The council was recently released from its contract with the commission to help people affected by the war on drugs get into the cannabis business. She said the council’s criticisms were the same with or without a contract.
Her organization, Vann James said, would like to see all cannabis tax revenue go towards bolstering prospective business owners.
“Zero dollars have gone towards areas disproportionately impacted by the war on drugs,” she said, pointing to aBoston Globe report earlier this year about marijuana excise taxes, which found most of that revenue went to the commission and addiction treatment.

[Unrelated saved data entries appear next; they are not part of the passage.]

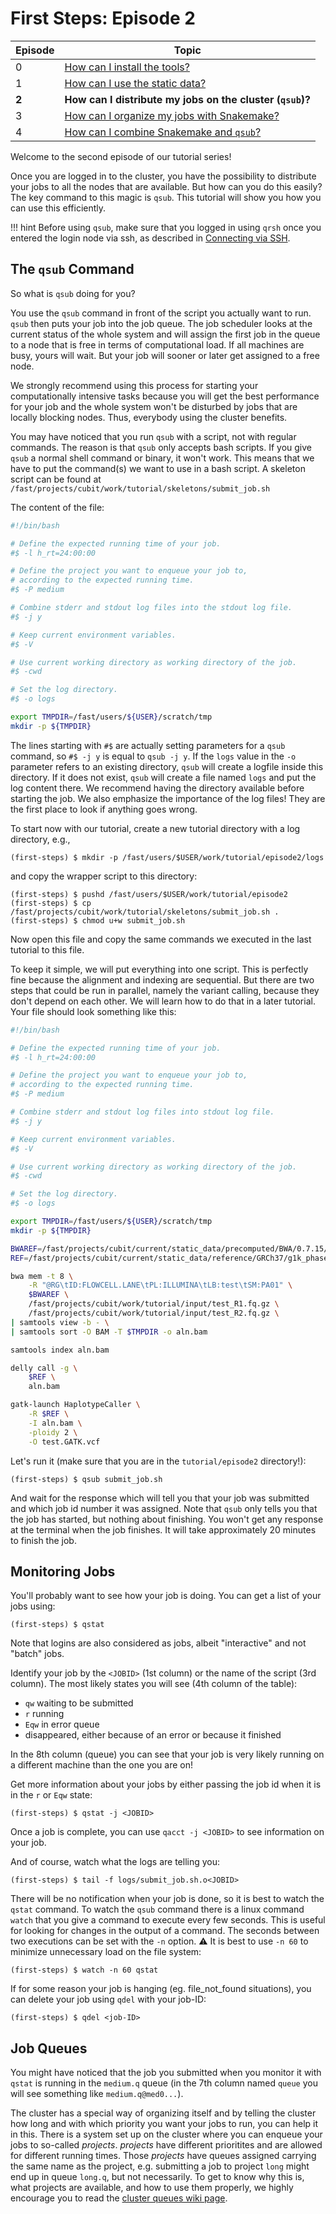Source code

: # First Steps: Episode 2

|Episode|Topic|
|---|---|
| 0 | [How can I install the tools?](episode-0.md) |
| 1 | [How can I use the static data?](episode-1.md) |
| **2** | **How can I distribute my jobs on the cluster (`qsub`)?** |
| 3 | [How can I organize my jobs with Snakemake?](episode-3.md) |
| 4 | [How can I combine Snakemake and `qsub`?](episode-4.md) |

Welcome to the second episode of our tutorial series!

Once you are logged in to the cluster, you have the possibility to distribute your jobs to all the nodes that are available.
But how can you do this easily?
The key command to this magic is `qsub`.
This tutorial will show you how you can use this efficiently.

!!! hint
    Before using `qsub`, make sure that you logged in using `qrsh` once you entered the login node via ssh, as described in [Connecting via SSH](../connecting/configure-ssh/linux.md).

## The `qsub` Command

So what is `qsub` doing for you?

You use the `qsub` command in front of the script you actually want to run.
`qsub` then puts your job into the job queue.
The job scheduler looks at the current status of the whole system and will assign the first job in the queue to a node that is free in terms of computational load.
If all machines are busy, yours will wait.
But your job will sooner or later get assigned to a free node.

We strongly recommend using this process for starting your computationally intensive tasks because you will get the best performance for your job and the
whole system won't be disturbed by jobs that are locally blocking nodes.
Thus, everybody using the cluster benefits.

You may have noticed that you run `qsub` with a script, not with regular commands.
The reason is that `qsub` only accepts bash scripts.
If you give `qsub` a normal shell command or binary, it won't work.
This means that we have to put the command(s) we want to use in a bash script.
A skeleton script can be found at `/fast/projects/cubit/work/tutorial/skeletons/submit_job.sh`

The content of the file:

```bash
#!/bin/bash

# Define the expected running time of your job.
#$ -l h_rt=24:00:00

# Define the project you want to enqueue your job to,
# according to the expected running time.
#$ -P medium

# Combine stderr and stdout log files into the stdout log file.
#$ -j y

# Keep current environment variables.
#$ -V

# Use current working directory as working directory of the job.
#$ -cwd

# Set the log directory.
#$ -o logs

export TMPDIR=/fast/users/${USER}/scratch/tmp
mkdir -p ${TMPDIR}
```

The lines starting with `#$` are actually setting parameters for a `qsub` command, so `#$ -j y` is equal to `qsub -j y`.
If the `logs` value in the `-o` parameter refers to an existing directory, `qsub` will create a logfile inside this directory.
If it does not exist, `qsub` will create a file named `logs` and put the log content there.
We recommend having the directory available before starting the job.
We also emphasize the importance of the log files!
They are the first place to look if anything goes wrong.

To start now with our tutorial, create a new tutorial directory with a log directory, e.g.,

```terminal
(first-steps) $ mkdir -p /fast/users/$USER/work/tutorial/episode2/logs
```

and copy the wrapper script to this directory:

```terminal
(first-steps) $ pushd /fast/users/$USER/work/tutorial/episode2
(first-steps) $ cp /fast/projects/cubit/work/tutorial/skeletons/submit_job.sh .
(first-steps) $ chmod u+w submit_job.sh
```

Now open this file and copy the same commands we executed in the last tutorial to this file.

To keep it simple, we will put everything into one script.
This is perfectly fine because the alignment and indexing are sequential.
But there are two steps that could be run in parallel, namely the variant calling, because they don't depend on each other.
We will learn how to do that in a later tutorial.
Your file should look something like this:

```bash
#!/bin/bash

# Define the expected running time of your job.
#$ -l h_rt=24:00:00

# Define the project you want to enqueue your job to,
# according to the expected running time.
#$ -P medium

# Combine stderr and stdout log files into stdout log file.
#$ -j y

# Keep current environment variables.
#$ -V

# Use current working directory as working directory of the job.
#$ -cwd

# Set the log directory.
#$ -o logs

export TMPDIR=/fast/users/${USER}/scratch/tmp
mkdir -p ${TMPDIR}

BWAREF=/fast/projects/cubit/current/static_data/precomputed/BWA/0.7.15/GRCh37/g1k_phase1/human_g1k_v37.fasta
REF=/fast/projects/cubit/current/static_data/reference/GRCh37/g1k_phase1/human_g1k_v37.fasta

bwa mem -t 8 \
    -R "@RG\tID:FLOWCELL.LANE\tPL:ILLUMINA\tLB:test\tSM:PA01" \
    $BWAREF \
    /fast/projects/cubit/work/tutorial/input/test_R1.fq.gz \
    /fast/projects/cubit/work/tutorial/input/test_R2.fq.gz \
| samtools view -b - \
| samtools sort -O BAM -T $TMPDIR -o aln.bam

samtools index aln.bam

delly call -g \
    $REF \
    aln.bam

gatk-launch HaplotypeCaller \
    -R $REF \
    -I aln.bam \
    -ploidy 2 \
    -O test.GATK.vcf
```

Let's run it (make sure that you are in the `tutorial/episode2` directory!):

```terminal
(first-steps) $ qsub submit_job.sh
```

And wait for the response which will tell you that your job was submitted and which job id number it was assigned. Note that `qsub` only tells you that the job has started, but nothing about finishing. You won't get any response at the terminal when the job finishes. It will take approximately 20 minutes to finish the job.

## Monitoring Jobs

You'll probably want to see how your job is doing. You can get a list of your jobs using:

```terminal
(first-steps) $ qstat
```

Note that logins are also considered as jobs, albeit "interactive" and not "batch" jobs.

Identify your job by the `<JOBID>` (1st column) or the name of the script (3rd column).
The most likely states you will see (4th column of the table):

* `qw` waiting to be submitted
* `r` running
* `Eqw` in error queue
* disappeared, either because of an error or because it finished

In the 8th column (queue) you can see that your job is very likely running on a different machine than the one you are on!

Get more information about your jobs by either passing the job id when it is in the `r` or `Eqw` state:

```terminal
(first-steps) $ qstat -j <JOBID>
```

Once a job is complete, you can use `qacct -j <JOBID>` to see information on your job.

And of course, watch what the logs are telling you:

```terminal
(first-steps) $ tail -f logs/submit_job.sh.o<JOBID>
```

There will be no notification when your job is done, so it is best to watch the `qstat` command.
To watch the `qsub` command there is a linux command `watch` that you give a command to execute every few seconds.
This is useful for looking for changes in the output of a command. The seconds between two executions can be set with the `-n` option.
:warning: It is best to use `-n 60` to minimize unnecessary load on the file system:

```terminal
(first-steps) $ watch -n 60 qstat
```
If for some reason your job is hanging (eg. file_not_found situations), you can delete your job using `qdel` with your job-ID:
```terminal
(first-steps) $ qdel <job-ID>
```

## Job Queues

You might have noticed that the job you submitted when you monitor it with `qstat`
is running in the `medium.q` queue (in the 7th column named `queue` you will see something like `medium.q@med0...`).

The cluster has a special way of organizing itself and by telling the cluster how long and with which priority you want your jobs to run, you can help it in this.
There is a system set up on the cluster where you can enqueue your jobs to so-called *projects*. *projects* have different prioritites and are allowed for different running times.
Those *projects* have queues assigned carrying the same name as the project, e.g. submitting a job to project `long` might end up in queue `long.q`, but not necessarily.
To get to know why this is, what projects are available, and how to use them properly, we highly encourage you to read the [cluster queues wiki page](../overview/job-scheduler.md).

Earlier this month, the paper found that marijuana operators have paid millions to fund police details outside stores — a fact that strikes a bitter chord with activists who have called for reducing and reaollocating police funding.

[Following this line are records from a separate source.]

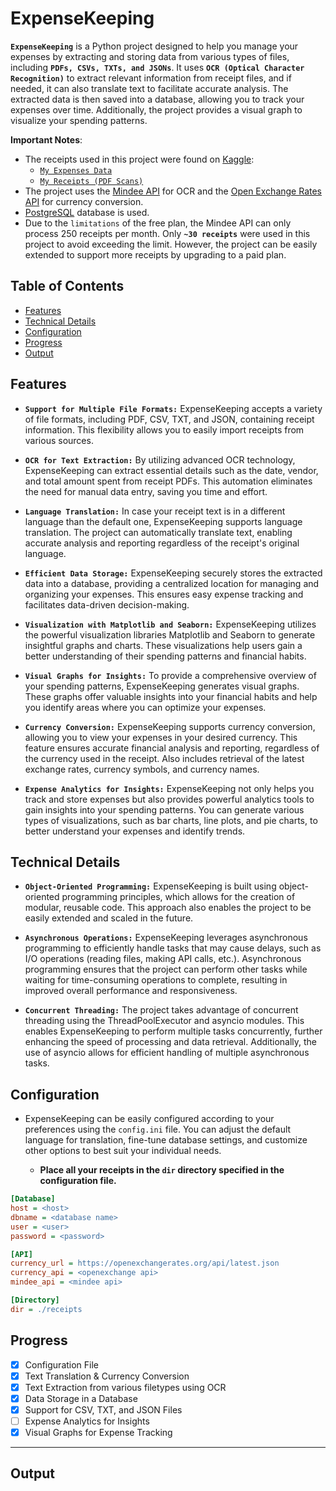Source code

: # ExpenseKeeping

**``ExpenseKeeping``** is a Python project designed to help you manage your expenses by extracting and storing data from various types of files, including **``PDFs, CSVs, TXTs, and JSONs``**. It uses **``OCR (Optical Character Recognition)``** to extract relevant information from receipt files, and if needed, it can also translate text to facilitate accurate analysis. The extracted data is then saved into a database, allowing you to track your expenses over time. Additionally, the project provides a visual graph to visualize your spending patterns.

**Important Notes**:

- The receipts used in this project were found on [Kaggle](https://www.kaggle.com/):
    - [``My Expenses Data``](https://www.kaggle.com/datasets/tharunprabu/my-expenses-data)
    - [``My Receipts (PDF Scans)``](https://www.kaggle.com/datasets/jenswalter/receipts)
- The project uses the [Mindee API](https://mindee.com/) for OCR and the [Open Exchange Rates API](https://openexchangerates.org/) for currency conversion.
- [PostgreSQL](https://www.postgresql.org/) database is used.
- Due to the ```limitations``` of the free plan, the Mindee API can only process 250 receipts per month. Only **```~30 receipts```** were used in this project to avoid exceeding the limit.
However, the project can be easily extended to support more receipts by upgrading to a paid plan.

## Table of Contents
- [Features](#features)
- [Technical Details](#technical-details)
- [Configuration](#configuration)
- [Progress](#progress)
- [Output](#output)

## Features

- **``Support for Multiple File Formats:``** ExpenseKeeping accepts a variety of file formats, including PDF, CSV, TXT, and JSON, containing receipt information. This flexibility allows you to easily import receipts from various sources.

- **``OCR for Text Extraction:``** By utilizing advanced OCR technology, ExpenseKeeping can extract essential details such as the date, vendor, and total amount spent from receipt PDFs. This automation eliminates the need for manual data entry, saving you time and effort.

- **``Language Translation:``** In case your receipt text is in a different language than the default one, ExpenseKeeping supports language translation. The project can automatically translate text, enabling accurate analysis and reporting regardless of the receipt's original language.

- **``Efficient Data Storage:``** ExpenseKeeping securely stores the extracted data into a database, providing a centralized location for managing and organizing your expenses. This ensures easy expense tracking and facilitates data-driven decision-making.

- **``Visualization with Matplotlib and Seaborn:``** ExpenseKeeping utilizes the powerful visualization libraries Matplotlib and Seaborn to generate insightful graphs and charts. These visualizations help users gain a better understanding of their spending patterns and financial habits.

- **``Visual Graphs for Insights:``** To provide a comprehensive overview of your spending patterns, ExpenseKeeping generates visual graphs. These graphs offer valuable insights into your financial habits and help you identify areas where you can optimize your expenses.

- **``Currency Conversion:``** ExpenseKeeping supports currency conversion, allowing you to view your expenses in your desired currency. This feature ensures accurate financial analysis and reporting, regardless of the currency used in the receipt. Also includes retrieval of the latest exchange rates, currency symbols, and currency names.

- **``Expense Analytics for Insights:``** ExpenseKeeping not only helps you track and store expenses but also provides powerful analytics tools to gain insights into your spending patterns. You can generate various types of visualizations, such as bar charts, line plots, and pie charts, to better understand your expenses and identify trends.

## Technical Details
- **``Object-Oriented Programming:``** ExpenseKeeping is built using object-oriented programming principles, which allows for the creation of modular, reusable code. This approach also enables the project to be easily extended and scaled in the future.

- **``Asynchronous Operations:``** ExpenseKeeping leverages asynchronous programming to efficiently handle tasks that may cause delays, such as I/O operations (reading files, making API calls, etc.). Asynchronous programming ensures that the project can perform other tasks while waiting for time-consuming operations to complete, resulting in improved overall performance and responsiveness.

- **``Concurrent Threading:``** The project takes advantage of concurrent threading using the ThreadPoolExecutor and asyncio modules. This enables ExpenseKeeping to perform multiple tasks concurrently, further enhancing the speed of processing and data retrieval. Additionally, the use of asyncio allows for efficient handling of multiple asynchronous tasks.

## Configuration

- ExpenseKeeping can be easily configured according to your preferences using the `config.ini` file. You can adjust the default language for translation, fine-tune database settings, and customize other options to best suit your individual needs.

    - **Place all your receipts in the `dir` directory specified in the configuration file.**
```ini
[Database]
host = <host>
dbname = <database name>
user = <user>
password = <password>

[API]
currency_url = https://openexchangerates.org/api/latest.json
currency_api = <openexchange api>
mindee_api = <mindee api>

[Directory]
dir = ./receipts
```

## Progress
- [x] Configuration File
- [x] Text Translation & Currency Conversion
- [x] Text Extraction from various filetypes using OCR
- [x] Data Storage in a Database
- [x] Support for CSV, TXT, and JSON Files
- [ ] Expense Analytics for Insights
- [x] Visual Graphs for Expense Tracking
---

## Output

Another organization focused on equity in the cannabis industry sounded more flexible on loans and grants.
Richard Harding, with the group Real Action for Cannabis Equity (R.A.C.E.), said grants would be optimal but was willing to accept a loan fund as a way to provide assistance.
“The conundrum is what will the Legislature pass, and also, will it do what’s necessary to help these businesses get a footing in the cannabis industry? I know [apart from] where you get the money, access to capital is an absolute must in order to be successful,” Harding said in a telephone interview Monday.
“If this were a perfect world and I were king for a day, I would make the money available as a catalyst to getting these businesses off the ground,” Harding said. “If this is going to provide access to capital, whether it be low-interest loans or grants, I think that it would be a good thing, but as you know, the devil is always in the details.”
Title said it’s in the “capable hands of legislators” to decide whether the most effective use of that cannabis revenue is grants, loans, funds for support organizations, or something else.
“All the policymakers are responsible for taking a role in that discussion until revenues are going to communities of color,” she said. “My question is, how long are we going to ask communities of color to wait for the benefits they were promised in the law?”
Scott, who left her post with the commission last month, has also called for greater funding for its social equity program, which provides training and technical assistance. She said its budget has been $300,000 a year.
The legislation Hoffman and Title support also calls for the creation of a separate fund that would go to the social equity program. That fund would be financed by diverting a portion of the application, license and renewal fees that cannabis establishments pay the state.